Saved data entries:
○ ○ ○

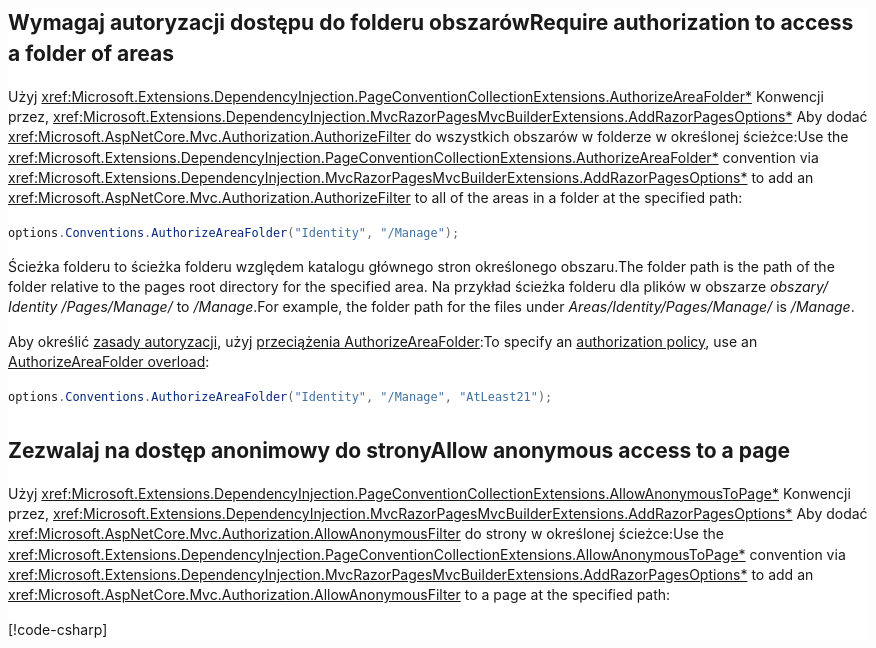 ## <a name="require-authorization-to-access-a-folder-of-areas"></a><span data-ttu-id="b64e7-166">Wymagaj autoryzacji dostępu do folderu obszarów</span><span class="sxs-lookup"><span data-stu-id="b64e7-166">Require authorization to access a folder of areas</span></span>

<span data-ttu-id="b64e7-167">Użyj <xref:Microsoft.Extensions.DependencyInjection.PageConventionCollectionExtensions.AuthorizeAreaFolder*> Konwencji przez, <xref:Microsoft.Extensions.DependencyInjection.MvcRazorPagesMvcBuilderExtensions.AddRazorPagesOptions*> Aby dodać <xref:Microsoft.AspNetCore.Mvc.Authorization.AuthorizeFilter> do wszystkich obszarów w folderze w określonej ścieżce:</span><span class="sxs-lookup"><span data-stu-id="b64e7-167">Use the <xref:Microsoft.Extensions.DependencyInjection.PageConventionCollectionExtensions.AuthorizeAreaFolder*> convention via <xref:Microsoft.Extensions.DependencyInjection.MvcRazorPagesMvcBuilderExtensions.AddRazorPagesOptions*> to add an <xref:Microsoft.AspNetCore.Mvc.Authorization.AuthorizeFilter> to all of the areas in a folder at the specified path:</span></span>

```csharp
options.Conventions.AuthorizeAreaFolder("Identity", "/Manage");
```

<span data-ttu-id="b64e7-168">Ścieżka folderu to ścieżka folderu względem katalogu głównego stron określonego obszaru.</span><span class="sxs-lookup"><span data-stu-id="b64e7-168">The folder path is the path of the folder relative to the pages root directory for the specified area.</span></span> <span data-ttu-id="b64e7-169">Na przykład ścieżka folderu dla plików w obszarze *obszary/ Identity /Pages/Manage/* to */Manage*.</span><span class="sxs-lookup"><span data-stu-id="b64e7-169">For example, the folder path for the files under *Areas/Identity/Pages/Manage/* is */Manage*.</span></span>

<span data-ttu-id="b64e7-170">Aby określić [zasady autoryzacji](xref:security/authorization/policies), użyj [przeciążenia AuthorizeAreaFolder](xref:Microsoft.Extensions.DependencyInjection.PageConventionCollectionExtensions.AuthorizeAreaFolder*):</span><span class="sxs-lookup"><span data-stu-id="b64e7-170">To specify an [authorization policy](xref:security/authorization/policies), use an [AuthorizeAreaFolder overload](xref:Microsoft.Extensions.DependencyInjection.PageConventionCollectionExtensions.AuthorizeAreaFolder*):</span></span>

```csharp
options.Conventions.AuthorizeAreaFolder("Identity", "/Manage", "AtLeast21");
```

## <a name="allow-anonymous-access-to-a-page"></a><span data-ttu-id="b64e7-171">Zezwalaj na dostęp anonimowy do strony</span><span class="sxs-lookup"><span data-stu-id="b64e7-171">Allow anonymous access to a page</span></span>

<span data-ttu-id="b64e7-172">Użyj <xref:Microsoft.Extensions.DependencyInjection.PageConventionCollectionExtensions.AllowAnonymousToPage*> Konwencji przez, <xref:Microsoft.Extensions.DependencyInjection.MvcRazorPagesMvcBuilderExtensions.AddRazorPagesOptions*> Aby dodać <xref:Microsoft.AspNetCore.Mvc.Authorization.AllowAnonymousFilter> do strony w określonej ścieżce:</span><span class="sxs-lookup"><span data-stu-id="b64e7-172">Use the <xref:Microsoft.Extensions.DependencyInjection.PageConventionCollectionExtensions.AllowAnonymousToPage*> convention via <xref:Microsoft.Extensions.DependencyInjection.MvcRazorPagesMvcBuilderExtensions.AddRazorPagesOptions*> to add an <xref:Microsoft.AspNetCore.Mvc.Authorization.AllowAnonymousFilter> to a page at the specified path:</span></span>

[!code-csharp[](razor-pages-authorization/samples/2.x/AuthorizationSample/Startup.cs?name=snippet1&highlight=2,6)]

○ ○ ○

The result should be all the records, retyped exactly, with no pictures among them.

 ## <a name="require-authorization-to-access-a-folder-of-areas"></a><span data-ttu-id="b64e7-166">Wymagaj autoryzacji dostępu do folderu obszarów</span><span class="sxs-lookup"><span data-stu-id="b64e7-166">Require authorization to access a folder of areas</span></span>

<span data-ttu-id="b64e7-167">Użyj <xref:Microsoft.Extensions.DependencyInjection.PageConventionCollectionExtensions.AuthorizeAreaFolder*> Konwencji przez, <xref:Microsoft.Extensions.DependencyInjection.MvcRazorPagesMvcBuilderExtensions.AddRazorPagesOptions*> Aby dodać <xref:Microsoft.AspNetCore.Mvc.Authorization.AuthorizeFilter> do wszystkich obszarów w folderze w określonej ścieżce:</span><span class="sxs-lookup"><span data-stu-id="b64e7-167">Use the <xref:Microsoft.Extensions.DependencyInjection.PageConventionCollectionExtensions.AuthorizeAreaFolder*> convention via <xref:Microsoft.Extensions.DependencyInjection.MvcRazorPagesMvcBuilderExtensions.AddRazorPagesOptions*> to add an <xref:Microsoft.AspNetCore.Mvc.Authorization.AuthorizeFilter> to all of the areas in a folder at the specified path:</span></span>

```csharp
options.Conventions.AuthorizeAreaFolder("Identity", "/Manage");
```

<span data-ttu-id="b64e7-168">Ścieżka folderu to ścieżka folderu względem katalogu głównego stron określonego obszaru.</span><span class="sxs-lookup"><span data-stu-id="b64e7-168">The folder path is the path of the folder relative to the pages root directory for the specified area.</span></span> <span data-ttu-id="b64e7-169">Na przykład ścieżka folderu dla plików w obszarze *obszary/ Identity /Pages/Manage/* to */Manage*.</span><span class="sxs-lookup"><span data-stu-id="b64e7-169">For example, the folder path for the files under *Areas/Identity/Pages/Manage/* is */Manage*.</span></span>

<span data-ttu-id="b64e7-170">Aby określić [zasady autoryzacji](xref:security/authorization/policies), użyj [przeciążenia AuthorizeAreaFolder](xref:Microsoft.Extensions.DependencyInjection.PageConventionCollectionExtensions.AuthorizeAreaFolder*):</span><span class="sxs-lookup"><span data-stu-id="b64e7-170">To specify an [authorization policy](xref:security/authorization/policies), use an [AuthorizeAreaFolder overload](xref:Microsoft.Extensions.DependencyInjection.PageConventionCollectionExtensions.AuthorizeAreaFolder*):</span></span>

```csharp
options.Conventions.AuthorizeAreaFolder("Identity", "/Manage", "AtLeast21");
```

## <a name="allow-anonymous-access-to-a-page"></a><span data-ttu-id="b64e7-171">Zezwalaj na dostęp anonimowy do strony</span><span class="sxs-lookup"><span data-stu-id="b64e7-171">Allow anonymous access to a page</span></span>

<span data-ttu-id="b64e7-172">Użyj <xref:Microsoft.Extensions.DependencyInjection.PageConventionCollectionExtensions.AllowAnonymousToPage*> Konwencji przez, <xref:Microsoft.Extensions.DependencyInjection.MvcRazorPagesMvcBuilderExtensions.AddRazorPagesOptions*> Aby dodać <xref:Microsoft.AspNetCore.Mvc.Authorization.AllowAnonymousFilter> do strony w określonej ścieżce:</span><span class="sxs-lookup"><span data-stu-id="b64e7-172">Use the <xref:Microsoft.Extensions.DependencyInjection.PageConventionCollectionExtensions.AllowAnonymousToPage*> convention via <xref:Microsoft.Extensions.DependencyInjection.MvcRazorPagesMvcBuilderExtensions.AddRazorPagesOptions*> to add an <xref:Microsoft.AspNetCore.Mvc.Authorization.AllowAnonymousFilter> to a page at the specified path:</span></span>

[!code-csharp[](razor-pages-authorization/samples/2.x/AuthorizationSample/Startup.cs?name=snippet1&highlight=2,6)]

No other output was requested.